Do your company’s IT leaders and top business executives have the same understanding of IT’s role within the organization? Back in 2012, researchers at Capgemini asked this question of more than 1,300 senior executives. Sixty-five percent of them answered yes.

Perhaps a number closer to 100 percent would have been ideal, but the fact that nearly two thirds of companies surveyed believed business and IT were on the same page was very good news. It represented enormous and hard-won progress from the bad old days when business executives saw technology professionals as pointy-headed geeks, and technology professionals saw business executives as soulless and money-obsessed.

In the past six years, though, alignment between business and IT has gotten much, much worse. Asked that same question this year, only 37 percent of executives thought business and IT leaders agreed on IT’s role, according to a newly released study by Capgemini.

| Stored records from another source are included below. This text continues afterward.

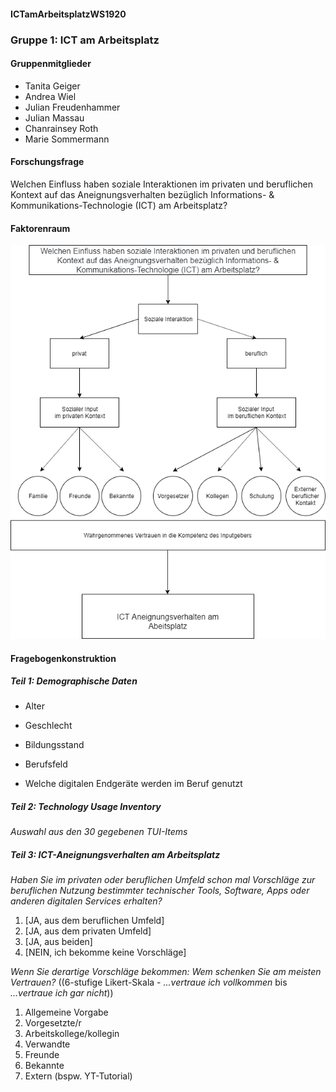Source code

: #### ICTamArbeitsplatzWS1920

### Gruppe 1: ICT am Arbeitsplatz

#### Gruppenmitglieder

* Tanita Geiger
* Andrea Wiel
* Julian Freudenhammer
* Julian Massau
* Chanrainsey Roth
* Marie Sommermann

#### Forschungsfrage

Welchen Einfluss haben soziale Interaktionen im privaten und beruflichen Kontext auf das Aneignungsverhalten bezüglich Informations- & Kommunikations-Technologie (ICT) am Arbeitsplatz?

#### Faktorenraum

![Faktorenraum](IMAGES/191107_FaktorenraumICT.png)

#### Fragebogenkonstruktion

##### Teil 1: Demographische Daten

* Alter
* Geschlecht
* Bildungsstand
* Berufsfeld

* Welche digitalen Endgeräte werden im Beruf genutzt


##### Teil 2: Technology Usage Inventory

*Auswahl aus den 30 gegebenen TUI-Items*


##### Teil 3: ICT-Aneignungsverhalten am Arbeitsplatz


*Haben Sie im privaten oder beruflichen Umfeld schon mal Vorschläge zur beruflichen Nutzung bestimmter technischer Tools, Software, Apps oder anderen digitalen Services erhalten?*

1. [JA, aus dem beruflichen Umfeld]
2. [JA, aus dem privaten Umfeld]
3. [JA, aus beiden]
4. [NEIN, ich bekomme keine Vorschläge]


*Wenn Sie derartige Vorschläge bekommen: Wem schenken Sie am meisten Vertrauen?*
((6-stufige Likert-Skala - *...vertraue ich vollkommen* bis *...vertraue ich gar nicht*))

1. Allgemeine Vorgabe
2. Vorgesetzte/r
3. Arbeitskollege/kollegin
4. Verwandte
5. Freunde
6. Bekannte
7. Extern (bspw. YT-Tutorial)


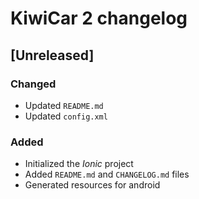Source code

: # KiwiCar 2 changelog

## [Unreleased]

### Changed
- Updated `README.md`
- Updated `config.xml`

### Added
- Initialized the _Ionic_ project
- Added `README.md` and `CHANGELOG.md` files
- Generated resources for android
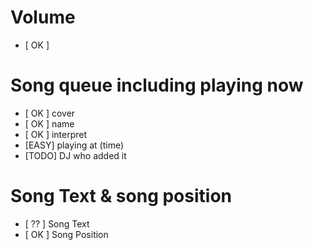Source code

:
# Volume
- [ OK ]

# Song queue including playing now
- [ OK ] cover
- [ OK ] name
- [ OK ] interpret
- [EASY] playing at (time)
- [TODO] DJ who added it

# Song Text & song position
- [ ?? ] Song Text
- [ OK ] Song Position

And that’s not all. Only 35 percent of respondents think IT and business executives agree on how technology can increase productivity, down from 59 percent in 2012. Just 36 percent think IT and business leaders have the same view of IT investment priorities, down from 53 percent six years ago.

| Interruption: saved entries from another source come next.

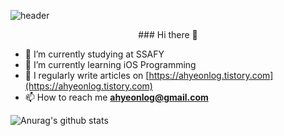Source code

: ![header](https://capsule-render.vercel.app/api?type=wave&color=#d1c6f3&height=400&section=header&text=AhyeonGil&fontSize=90&animation=fadeIn&fontAlignY=38)

<p align='center'>### Hi there 👋</p>




- 🔭 I’m currently studying at SSAFY
- 🌱 I’m currently learning iOS Programming
- 📝 I regularly write articles on [https://ahyeonlog.tistory.com](https://ahyeonlog.tistory.com)
- 📫 How to reach me **ahyeonlog@gmail.com**
  
  


![Anurag's github stats](https://github-readme-stats.vercel.app/api?username=ahyeonlog&show_icons=true&theme=dark&hide_border=true)
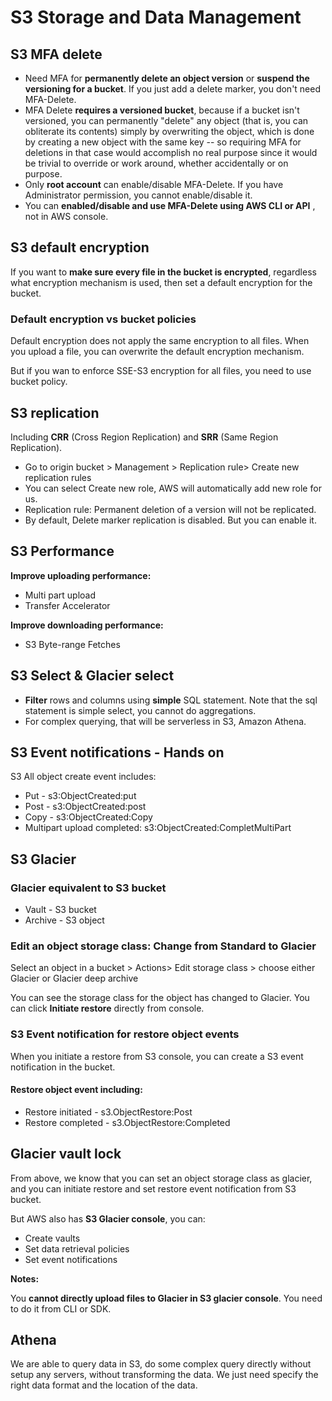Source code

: # S3 Storage and Data Management

## S3 MFA delete

* Need MFA for **permanently delete an object version** or **suspend the versioning for a bucket**. If you just add a delete marker, you don't need MFA-Delete.
* MFA Delete **requires a versioned bucket**, because if a bucket isn't versioned, you can permanently "delete" any object (that is, you can obliterate its contents) simply by overwriting the object, which is done by creating a new object with the same key -- so requiring MFA for deletions in that case would accomplish no real purpose since it would be trivial to override or work around, whether accidentally or on purpose.
* Only **root account** can enable/disable MFA-Delete. If you have Administrator permission, you cannot enable/disable it. 
* You can **enabled/disable and use MFA-Delete using AWS CLI or API** , not in AWS console. 



## S3 default encryption

If you want to **make sure every file in the bucket is encrypted**, regardless what encryption mechanism is used, then set a default encryption for the bucket. 

### Default encryption vs bucket policies

Default encryption does not apply the same encryption to all files. When you upload a file, you can overwrite the default encryption mechanism. 

But if you wan to enforce SSE-S3 encryption for all files, you need to use bucket policy. 

## S3 replication

Including **CRR** (Cross Region Replication) and **SRR** (Same Region Replication).

* Go to origin bucket > Management > Replication rule> Create new replication rules
* You can select Create new role, AWS will automatically add new role for us.  
* Replication rule: Permanent deletion of a version will not be replicated. 
* By default, Delete marker replication is disabled. But you can enable it. 

## S3 Performance

**Improve uploading performance:**

* Multi part upload
* Transfer Accelerator

**Improve downloading performance:**

* S3 Byte-range Fetches

## S3 Select & Glacier select

* **Filter** rows and columns using **simple** SQL statement. Note that the sql statement is simple select, you cannot do aggregations.
* For complex querying, that will be serverless in S3, Amazon Athena. 

## S3 Event notifications - Hands on

S3 All object create event includes:

* Put - s3:ObjectCreated:put
* Post - s3:ObjectCreated:post
* Copy - s3:ObjectCreated:Copy
* Multipart upload completed: s3:ObjectCreated:CompletMultiPart

## S3 Glacier

### Glacier equivalent to S3 bucket

* Vault - S3 bucket
* Archive - S3 object

### Edit an object storage class:  Change from Standard to Glacier 

Select an object in a bucket > Actions> Edit storage class > choose either Glacier or Glacier deep archive

You can see the storage class for the object has changed to Glacier. You can click **Initiate restore** directly from console.

### S3 Event notification for restore object events

When you initiate a restore from S3 console, you can create a S3 event notification in the bucket.

#### Restore object event including: 

* Restore initiated - s3.ObjectRestore:Post
* Restore completed - s3.ObjectRestore:Completed

## Glacier vault lock

From above, we know that you can set an object storage class as glacier, and you can initiate restore and set restore event notification from S3 bucket. 

But AWS also has **S3 Glacier console**, you can:

* Create vaults
* Set data retrieval policies
* Set event notifications

**Notes:**

You **cannot directly upload files to Glacier in S3 glacier console**. You need to do it from CLI or SDK.

## Athena

We are able to query data in S3, do some complex query directly without setup any servers, without transforming the data. We just need specify the right data format and the location of the data.  

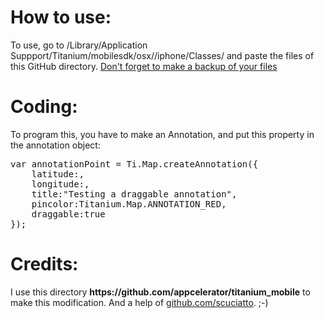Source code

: <h1>How to use:</h1>
<p>To use, go to /Library/Application Suppport/Titanium/mobilesdk/osx/<version>/iphone/Classes/ and paste the files of this GitHub directory. <u>Don't forget to make a backup of your files</u></p>

<h1>Coding:</h1>
<p>To program this, you have to make an Annotation, and put this property in the annotation object:</p>
<pre>var annotationPoint = Ti.Map.createAnnotation({
	latitude:<YOUR LATITUDE>,
	longitude:<YOUR LONGITUDE>,
	title:"Testing a draggable annotation",
	pincolor:Titanium.Map.ANNOTATION_RED,
	draggable:true
});</pre>

<h1>Credits:</h1>
<p>I use this directory <b>https://github.com/appcelerator/titanium_mobile</b> to make this modification. And a help of <a href="http://github.com/scuciatto">github.com/scuciatto</a>. ;-)</p>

This decline in business-IT alignment happened in an era when IT leaders finally started getting the “seat at the table” they’d always wanted. Whether or not business leaders believe that “every company is a software company,” they all recognize the game-changing power of technology across all industries — and they’re expressing that recognition with cash. IDC forecasts that total worldwide spending on digital transformation technologies will exceed $1.3 trillion in 2018.

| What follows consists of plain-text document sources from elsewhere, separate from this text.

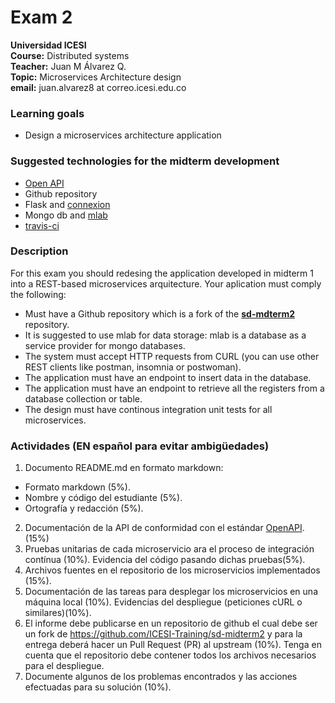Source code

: # Exam 2 

**Universidad ICESI**  
**Course:** Distributed systems  
**Teacher:** Juan M Álvarez Q.  
**Topic:** Microservices Architecture design  
**email:** juan.alvarez8 at correo.icesi.edu.co

### Learning goals
* Design a microservices architecture application

### Suggested technologies for the midterm development
* [Open API](https://openapi.tools/)
* Github repository
* Flask and [connexion](https://connexion.readthedocs.io/en/latest/)
* Mongo db and [mlab](https://mlab.com/)
* [travis-ci](https://travis-ci.org/)

### Description

For this exam you should redesing the application developed in midterm 1 into a REST-based microservices arquitecture. Your aplication must comply the following:

* Must have a Github repository which is a fork of the **[sd-mdterm2](https://github.com/ICESI-Training/sd-midterm2)** repository.
* It is suggested to use mlab for data storage: mlab is a database as a service provider for mongo databases.
* The system must accept HTTP requests from CURL (you can use other REST clients like postman, insomnia or postwoman).
* The application must have an endpoint to insert data in the database.
* The application must have an endpoint to retrieve all the registers from a database collection or table.
* The design must have continous integration unit tests for all microservices.


### Actividades (EN español para evitar ambigüedades)
1. Documento README.md en formato markdown:  
  * Formato markdown (5%).
  * Nombre y código del estudiante (5%).
  * Ortografía y redacción (5%).
2. Documentación de la API de conformidad con el estándar [OpenAPI](https://github.com/OAI/OpenAPI-Specification). (15%)
3. Pruebas unitarias de cada microservicio ara el proceso de integración contínua (10%). Evidencia del código pasando dichas pruebas(5%).
4. Archivos fuentes en el repositorio de los microservicios implementados (15%).
5. Documentación de las tareas para desplegar los microservicios en una máquina local (10%). Evidencias del despliegue (peticiones cURL o similares)(10%).
6. El informe debe publicarse en un repositorio de github el cual debe ser un fork de https://github.com/ICESI-Training/sd-midterm2 y para la entrega deberá hacer un Pull Request (PR) al upstream (10%). Tenga en cuenta que el repositorio debe contener todos los archivos necesarios para el despliegue.
7. Documente algunos de los problemas encontrados y las acciones efectuadas para su solución (10%).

In other words, over the past few years, business leaders have come to value IT as never before. At the same time, their trust in the people who manage IT has plummeted. It’s time to ask: What went wrong?

There’s no single or simple answer to that question. But here are some explanations worth considering — and worth addressing if you want to improve alignment in your own organization.

1. The pace of change is tough on everyone

The blinding speed of technological innovation these days is putting a strain on IT leaders and employees who work in technology. So it’s easy to forget that rapid technological change creates major concerns for business leaders in the C-suite as well — concern that can turn to panic if they believe their organization is at risk of being left behind by established competitors or new disruptors.

“The pace of technological change is more dramatic than it’s ever been,” says Harry Moseley, CIO of the video conferencing company Zoom and former CIO at KPMG. “Feverish is the word I use. I think it’s compounding itself, and I think some businesses are challenged on how to keep up — they’re almost hyperventilating.”

This can cause business-IT mistrust, he explains. “If you were a business leader and you felt like you were falling behind while everyone else was moving ahead, you would say, ‘I need more control. I need my hands on the wheel. I can’t leave it up to someone else.’”

Meantime, IT leaders are running as fast as they can to keep up with speeding innovation. “The pace of change in today’s society is also taking their attention away from maintaining those business relationships and creating visibility into what’s happening in IT,” says Adam Tallinger, vice president at healthcare IT consulting firm Impact Advisors. Those dynamics aren’t helpful, and things can get even worse when business leaders request or demand digital transformation. “‘We’ve done so much in the past few years. We’re exhausted. And now you’re asking for more.’ That could be the IT perspective,” he says.

There’s nothing an IT leader can do to slow the pace of technological change. But you can prevent that rapid change from derailing business-IT relationships if you make sure business leaders always fully understand what IT is doing — even when work overload makes it tempting to skip this step.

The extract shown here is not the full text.